- **Brief**: Filter the entries for lines with the word "preposition".

- **Available data**:

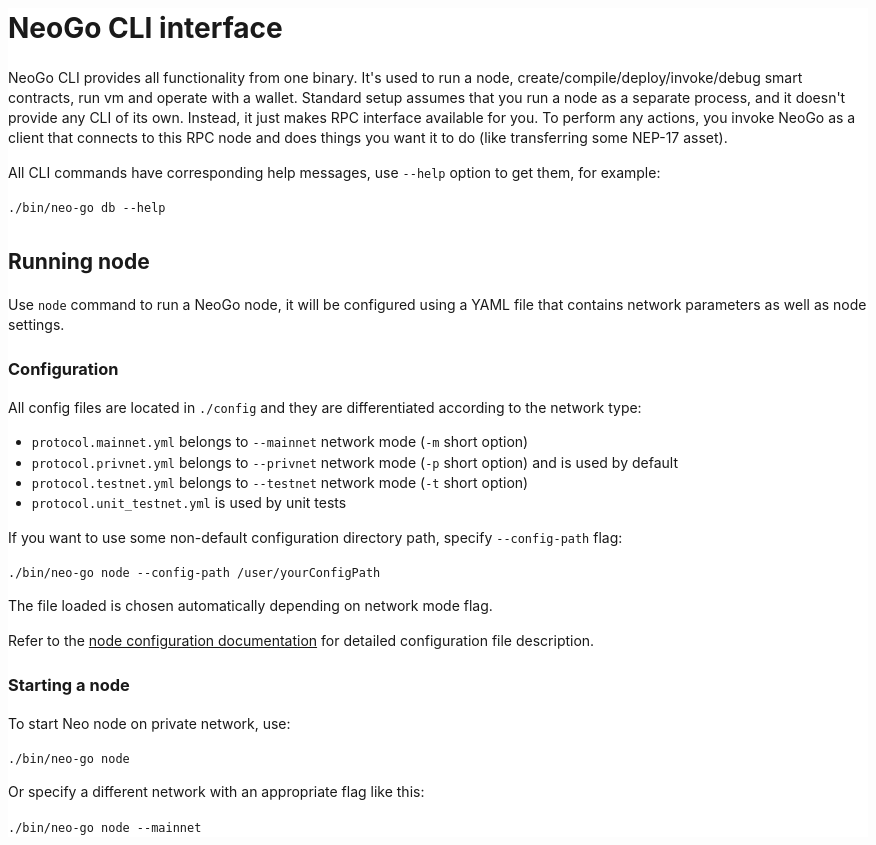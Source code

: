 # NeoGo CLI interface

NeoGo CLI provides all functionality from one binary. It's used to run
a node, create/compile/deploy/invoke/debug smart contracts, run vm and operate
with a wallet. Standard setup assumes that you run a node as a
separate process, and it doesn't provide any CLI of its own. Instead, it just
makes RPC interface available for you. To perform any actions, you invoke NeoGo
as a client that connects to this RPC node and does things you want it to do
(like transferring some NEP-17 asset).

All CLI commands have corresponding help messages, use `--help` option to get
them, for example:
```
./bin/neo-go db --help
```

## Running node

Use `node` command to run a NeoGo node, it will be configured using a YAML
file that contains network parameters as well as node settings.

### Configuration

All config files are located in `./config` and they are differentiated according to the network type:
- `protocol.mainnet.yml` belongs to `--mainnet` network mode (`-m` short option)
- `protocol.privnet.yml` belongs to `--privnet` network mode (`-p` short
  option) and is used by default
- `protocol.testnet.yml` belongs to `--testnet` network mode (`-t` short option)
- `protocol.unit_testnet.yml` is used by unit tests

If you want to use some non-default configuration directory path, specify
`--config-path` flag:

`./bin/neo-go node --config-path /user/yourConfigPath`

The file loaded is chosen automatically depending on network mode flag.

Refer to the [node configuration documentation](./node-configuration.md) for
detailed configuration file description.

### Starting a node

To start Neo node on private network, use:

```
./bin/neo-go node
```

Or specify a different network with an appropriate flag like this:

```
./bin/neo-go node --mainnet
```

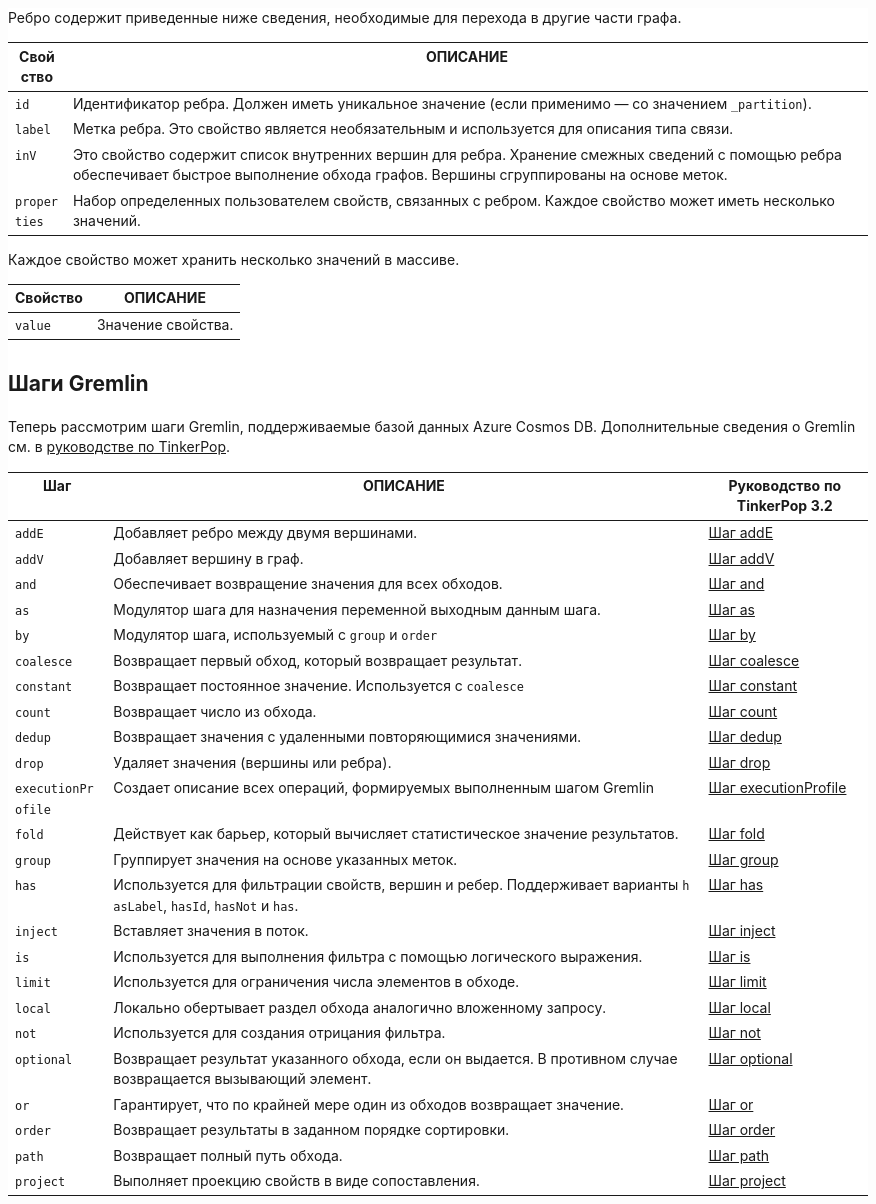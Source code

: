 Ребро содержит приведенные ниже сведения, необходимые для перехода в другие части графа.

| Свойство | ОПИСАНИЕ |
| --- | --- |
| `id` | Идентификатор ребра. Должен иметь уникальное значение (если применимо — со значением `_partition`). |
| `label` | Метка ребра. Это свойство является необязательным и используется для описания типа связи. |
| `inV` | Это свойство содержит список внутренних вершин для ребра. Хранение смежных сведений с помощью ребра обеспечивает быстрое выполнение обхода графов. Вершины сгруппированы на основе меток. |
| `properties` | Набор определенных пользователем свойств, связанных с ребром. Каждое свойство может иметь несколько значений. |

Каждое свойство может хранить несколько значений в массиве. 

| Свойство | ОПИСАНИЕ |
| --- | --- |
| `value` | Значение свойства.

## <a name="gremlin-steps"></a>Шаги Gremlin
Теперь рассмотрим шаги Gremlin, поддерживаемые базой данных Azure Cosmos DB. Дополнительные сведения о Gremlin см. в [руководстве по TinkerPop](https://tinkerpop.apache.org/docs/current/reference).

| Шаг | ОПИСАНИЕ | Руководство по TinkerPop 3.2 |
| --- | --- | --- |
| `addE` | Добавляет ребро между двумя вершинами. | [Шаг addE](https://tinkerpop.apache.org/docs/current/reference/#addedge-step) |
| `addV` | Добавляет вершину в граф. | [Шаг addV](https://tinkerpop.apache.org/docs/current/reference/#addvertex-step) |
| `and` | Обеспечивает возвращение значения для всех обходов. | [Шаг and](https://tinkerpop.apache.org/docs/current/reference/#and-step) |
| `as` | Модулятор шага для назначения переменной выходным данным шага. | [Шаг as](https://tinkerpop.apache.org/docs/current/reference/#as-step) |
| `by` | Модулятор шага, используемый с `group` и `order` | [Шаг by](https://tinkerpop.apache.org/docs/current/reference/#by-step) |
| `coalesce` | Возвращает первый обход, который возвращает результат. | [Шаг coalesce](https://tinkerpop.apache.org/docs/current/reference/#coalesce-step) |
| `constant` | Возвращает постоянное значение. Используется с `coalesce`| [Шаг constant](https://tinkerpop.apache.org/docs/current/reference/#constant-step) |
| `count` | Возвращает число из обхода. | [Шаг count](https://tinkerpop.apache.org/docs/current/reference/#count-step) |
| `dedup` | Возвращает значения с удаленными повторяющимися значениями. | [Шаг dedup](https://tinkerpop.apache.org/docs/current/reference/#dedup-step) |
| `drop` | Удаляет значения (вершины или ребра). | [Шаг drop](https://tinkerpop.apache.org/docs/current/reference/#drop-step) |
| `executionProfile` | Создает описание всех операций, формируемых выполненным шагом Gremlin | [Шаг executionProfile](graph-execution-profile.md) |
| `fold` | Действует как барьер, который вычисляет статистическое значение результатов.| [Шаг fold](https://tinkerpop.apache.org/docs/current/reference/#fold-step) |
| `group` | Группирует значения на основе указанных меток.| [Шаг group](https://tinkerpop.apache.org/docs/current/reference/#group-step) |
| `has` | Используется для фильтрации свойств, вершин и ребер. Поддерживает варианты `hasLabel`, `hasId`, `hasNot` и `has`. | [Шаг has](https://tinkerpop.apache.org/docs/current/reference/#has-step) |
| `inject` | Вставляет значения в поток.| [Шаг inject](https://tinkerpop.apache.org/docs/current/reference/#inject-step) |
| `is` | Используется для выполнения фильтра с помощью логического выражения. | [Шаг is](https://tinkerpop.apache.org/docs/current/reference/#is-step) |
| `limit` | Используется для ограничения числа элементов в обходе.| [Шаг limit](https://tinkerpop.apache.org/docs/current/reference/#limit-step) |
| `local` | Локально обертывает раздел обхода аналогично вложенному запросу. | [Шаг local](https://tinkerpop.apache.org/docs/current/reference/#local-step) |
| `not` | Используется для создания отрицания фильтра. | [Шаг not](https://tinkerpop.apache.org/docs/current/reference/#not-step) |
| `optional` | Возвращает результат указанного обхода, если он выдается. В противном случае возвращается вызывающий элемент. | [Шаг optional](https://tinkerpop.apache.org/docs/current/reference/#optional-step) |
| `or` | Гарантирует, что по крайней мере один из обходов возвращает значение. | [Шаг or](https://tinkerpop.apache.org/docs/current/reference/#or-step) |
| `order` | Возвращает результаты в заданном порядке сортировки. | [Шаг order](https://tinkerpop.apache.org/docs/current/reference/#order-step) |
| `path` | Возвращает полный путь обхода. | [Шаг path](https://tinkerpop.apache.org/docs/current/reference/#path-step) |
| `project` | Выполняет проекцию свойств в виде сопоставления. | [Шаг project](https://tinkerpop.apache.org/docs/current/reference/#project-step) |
==
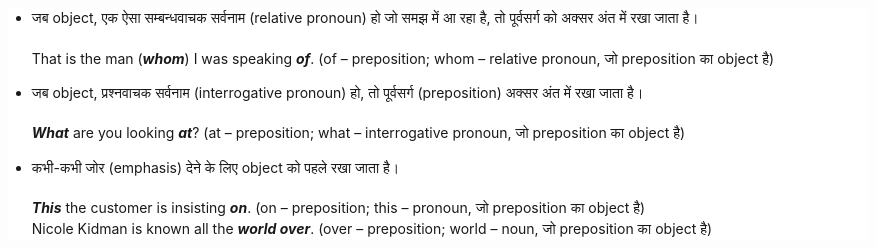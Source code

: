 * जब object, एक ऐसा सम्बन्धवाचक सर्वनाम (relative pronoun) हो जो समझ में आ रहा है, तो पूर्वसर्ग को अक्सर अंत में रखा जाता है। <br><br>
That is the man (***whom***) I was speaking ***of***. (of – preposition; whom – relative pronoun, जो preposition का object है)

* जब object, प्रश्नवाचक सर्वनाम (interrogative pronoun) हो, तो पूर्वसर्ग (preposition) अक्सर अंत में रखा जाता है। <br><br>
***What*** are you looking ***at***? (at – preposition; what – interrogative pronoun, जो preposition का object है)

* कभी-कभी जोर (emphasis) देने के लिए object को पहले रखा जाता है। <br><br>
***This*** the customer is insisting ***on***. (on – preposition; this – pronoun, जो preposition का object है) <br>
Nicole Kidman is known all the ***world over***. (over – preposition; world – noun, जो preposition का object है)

- **Response box**:
That is the man (***whom***) I was speaking ***of***. (of – preposition; whom – relative pronoun, जो preposition का object है)
* जब object, प्रश्नवाचक सर्वनाम (interrogative pronoun) हो, तो पूर्वसर्ग (preposition) अक्सर अंत में रखा जाता है। <br><br>
***What*** are you looking ***at***? (at – preposition; what – interrogative pronoun, जो preposition का object है)
***This*** the customer is insisting ***on***. (on – preposition; this – pronoun, जो preposition का object है) <br>
Nicole Kidman is known all the ***world over***. (over – preposition; world – noun, जो preposition का object है)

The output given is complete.